• The task: Check each line of the data for "Cloud" and select those that have it.

• Provided material:
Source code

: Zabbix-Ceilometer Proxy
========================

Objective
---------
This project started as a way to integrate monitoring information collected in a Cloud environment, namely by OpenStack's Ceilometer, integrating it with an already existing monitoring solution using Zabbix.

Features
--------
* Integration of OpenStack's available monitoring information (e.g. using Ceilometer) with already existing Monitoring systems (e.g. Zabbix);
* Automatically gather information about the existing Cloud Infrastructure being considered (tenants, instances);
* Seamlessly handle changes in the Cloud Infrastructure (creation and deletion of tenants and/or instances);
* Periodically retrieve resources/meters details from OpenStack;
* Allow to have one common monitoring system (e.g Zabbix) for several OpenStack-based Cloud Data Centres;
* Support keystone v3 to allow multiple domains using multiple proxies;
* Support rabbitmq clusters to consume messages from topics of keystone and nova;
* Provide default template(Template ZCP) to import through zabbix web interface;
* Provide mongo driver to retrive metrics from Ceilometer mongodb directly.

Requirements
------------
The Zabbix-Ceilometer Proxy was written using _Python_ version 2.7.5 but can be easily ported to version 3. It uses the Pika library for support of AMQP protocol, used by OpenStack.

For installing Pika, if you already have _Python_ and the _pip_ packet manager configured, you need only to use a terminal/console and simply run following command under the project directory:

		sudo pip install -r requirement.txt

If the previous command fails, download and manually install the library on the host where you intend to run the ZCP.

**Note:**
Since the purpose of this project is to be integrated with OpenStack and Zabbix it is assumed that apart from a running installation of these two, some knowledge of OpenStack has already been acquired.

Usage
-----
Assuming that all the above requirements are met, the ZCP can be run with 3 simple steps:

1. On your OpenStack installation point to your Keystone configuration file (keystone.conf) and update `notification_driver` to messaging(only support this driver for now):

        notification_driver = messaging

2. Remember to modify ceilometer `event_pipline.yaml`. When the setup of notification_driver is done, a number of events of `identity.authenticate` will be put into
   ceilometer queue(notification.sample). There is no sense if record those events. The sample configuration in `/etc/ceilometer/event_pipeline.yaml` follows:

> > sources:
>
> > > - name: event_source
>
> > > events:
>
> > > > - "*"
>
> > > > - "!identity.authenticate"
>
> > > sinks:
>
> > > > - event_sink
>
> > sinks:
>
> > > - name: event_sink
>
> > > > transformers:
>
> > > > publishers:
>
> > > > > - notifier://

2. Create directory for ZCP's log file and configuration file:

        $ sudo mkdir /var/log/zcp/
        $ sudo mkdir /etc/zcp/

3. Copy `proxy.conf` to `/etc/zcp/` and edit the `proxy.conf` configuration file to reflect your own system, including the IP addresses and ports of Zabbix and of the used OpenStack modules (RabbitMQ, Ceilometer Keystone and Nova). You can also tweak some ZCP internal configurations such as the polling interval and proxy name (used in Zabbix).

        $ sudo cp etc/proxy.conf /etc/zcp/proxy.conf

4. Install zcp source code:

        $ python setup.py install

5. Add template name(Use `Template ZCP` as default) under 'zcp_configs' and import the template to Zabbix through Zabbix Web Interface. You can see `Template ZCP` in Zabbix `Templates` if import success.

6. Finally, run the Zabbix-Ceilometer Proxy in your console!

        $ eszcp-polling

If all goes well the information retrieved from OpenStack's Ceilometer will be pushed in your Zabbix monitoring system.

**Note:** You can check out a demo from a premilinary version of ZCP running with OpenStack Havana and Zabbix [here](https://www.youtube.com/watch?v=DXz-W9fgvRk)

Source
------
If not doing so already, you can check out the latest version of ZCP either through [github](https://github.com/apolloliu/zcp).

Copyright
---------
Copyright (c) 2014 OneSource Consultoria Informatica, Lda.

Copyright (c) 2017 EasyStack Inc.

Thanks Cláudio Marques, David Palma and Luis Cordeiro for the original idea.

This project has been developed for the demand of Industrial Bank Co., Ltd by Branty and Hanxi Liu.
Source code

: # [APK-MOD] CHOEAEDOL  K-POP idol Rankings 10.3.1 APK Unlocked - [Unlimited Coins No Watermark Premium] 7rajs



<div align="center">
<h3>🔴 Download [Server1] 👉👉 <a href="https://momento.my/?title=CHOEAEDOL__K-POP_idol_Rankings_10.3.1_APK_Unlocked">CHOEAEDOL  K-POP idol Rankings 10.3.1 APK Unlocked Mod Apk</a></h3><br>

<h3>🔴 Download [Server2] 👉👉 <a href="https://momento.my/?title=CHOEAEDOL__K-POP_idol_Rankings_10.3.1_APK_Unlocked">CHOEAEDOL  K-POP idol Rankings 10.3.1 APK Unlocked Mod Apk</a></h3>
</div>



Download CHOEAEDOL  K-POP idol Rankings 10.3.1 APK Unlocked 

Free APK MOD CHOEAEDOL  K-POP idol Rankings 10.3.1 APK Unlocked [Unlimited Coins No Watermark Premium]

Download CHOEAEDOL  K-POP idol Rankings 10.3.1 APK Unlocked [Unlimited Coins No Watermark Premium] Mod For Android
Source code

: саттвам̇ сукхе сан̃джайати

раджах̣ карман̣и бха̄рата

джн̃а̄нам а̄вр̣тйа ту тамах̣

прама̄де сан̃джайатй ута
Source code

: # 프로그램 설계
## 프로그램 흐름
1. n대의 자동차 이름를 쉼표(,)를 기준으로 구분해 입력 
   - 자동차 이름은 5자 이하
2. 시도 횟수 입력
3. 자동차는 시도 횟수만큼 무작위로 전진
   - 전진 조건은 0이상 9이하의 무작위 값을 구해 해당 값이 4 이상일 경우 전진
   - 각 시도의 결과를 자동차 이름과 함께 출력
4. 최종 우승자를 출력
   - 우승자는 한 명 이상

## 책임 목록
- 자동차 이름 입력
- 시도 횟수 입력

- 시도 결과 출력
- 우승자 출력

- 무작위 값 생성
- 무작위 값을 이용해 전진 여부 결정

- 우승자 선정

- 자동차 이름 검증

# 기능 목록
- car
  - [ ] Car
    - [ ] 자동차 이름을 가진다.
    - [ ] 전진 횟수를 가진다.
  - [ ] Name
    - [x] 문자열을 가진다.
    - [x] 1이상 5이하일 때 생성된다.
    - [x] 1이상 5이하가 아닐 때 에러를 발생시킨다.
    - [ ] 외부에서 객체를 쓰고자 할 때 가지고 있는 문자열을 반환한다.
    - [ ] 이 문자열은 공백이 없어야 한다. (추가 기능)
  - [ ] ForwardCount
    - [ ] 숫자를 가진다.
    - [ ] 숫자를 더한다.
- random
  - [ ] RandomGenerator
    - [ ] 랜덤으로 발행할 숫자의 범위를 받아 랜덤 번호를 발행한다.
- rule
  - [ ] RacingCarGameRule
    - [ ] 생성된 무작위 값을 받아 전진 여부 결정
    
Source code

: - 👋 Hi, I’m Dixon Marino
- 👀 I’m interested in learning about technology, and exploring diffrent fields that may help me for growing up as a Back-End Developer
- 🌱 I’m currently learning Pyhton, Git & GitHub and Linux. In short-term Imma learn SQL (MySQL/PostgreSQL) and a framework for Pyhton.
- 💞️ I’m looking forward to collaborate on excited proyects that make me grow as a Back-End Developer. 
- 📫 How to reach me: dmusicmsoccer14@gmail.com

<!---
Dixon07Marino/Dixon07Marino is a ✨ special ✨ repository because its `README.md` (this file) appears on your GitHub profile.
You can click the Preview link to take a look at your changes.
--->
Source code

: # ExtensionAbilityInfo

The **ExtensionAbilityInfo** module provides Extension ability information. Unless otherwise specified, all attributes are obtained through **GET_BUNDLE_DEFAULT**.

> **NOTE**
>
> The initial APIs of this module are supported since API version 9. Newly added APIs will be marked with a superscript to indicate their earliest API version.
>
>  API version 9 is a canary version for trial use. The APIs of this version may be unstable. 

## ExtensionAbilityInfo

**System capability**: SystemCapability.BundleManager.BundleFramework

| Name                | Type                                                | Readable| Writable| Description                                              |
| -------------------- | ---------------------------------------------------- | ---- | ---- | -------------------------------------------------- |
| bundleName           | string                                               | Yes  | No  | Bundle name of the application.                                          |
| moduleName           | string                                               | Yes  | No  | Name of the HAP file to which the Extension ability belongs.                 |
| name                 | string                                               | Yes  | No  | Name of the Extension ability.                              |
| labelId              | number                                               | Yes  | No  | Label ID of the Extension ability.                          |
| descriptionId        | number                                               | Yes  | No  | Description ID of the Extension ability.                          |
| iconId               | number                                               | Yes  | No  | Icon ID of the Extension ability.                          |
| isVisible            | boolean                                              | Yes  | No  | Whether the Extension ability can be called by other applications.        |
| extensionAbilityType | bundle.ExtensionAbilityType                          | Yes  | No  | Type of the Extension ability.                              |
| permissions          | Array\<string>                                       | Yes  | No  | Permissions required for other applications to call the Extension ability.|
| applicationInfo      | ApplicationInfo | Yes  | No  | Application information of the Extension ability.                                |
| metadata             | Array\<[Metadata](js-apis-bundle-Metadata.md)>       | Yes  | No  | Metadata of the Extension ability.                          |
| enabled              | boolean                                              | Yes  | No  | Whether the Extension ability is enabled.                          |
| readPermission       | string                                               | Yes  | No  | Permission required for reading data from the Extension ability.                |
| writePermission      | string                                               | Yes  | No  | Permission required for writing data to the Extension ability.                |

• Output for this exercise:
This project started as a way to integrate monitoring information collected in a Cloud environment, namely by OpenStack's Ceilometer, integrating it with an already existing monitoring solution using Zabbix.
* Automatically gather information about the existing Cloud Infrastructure being considered (tenants, instances);
* Seamlessly handle changes in the Cloud Infrastructure (creation and deletion of tenants and/or instances);
* Allow to have one common monitoring system (e.g Zabbix) for several OpenStack-based Cloud Data Centres;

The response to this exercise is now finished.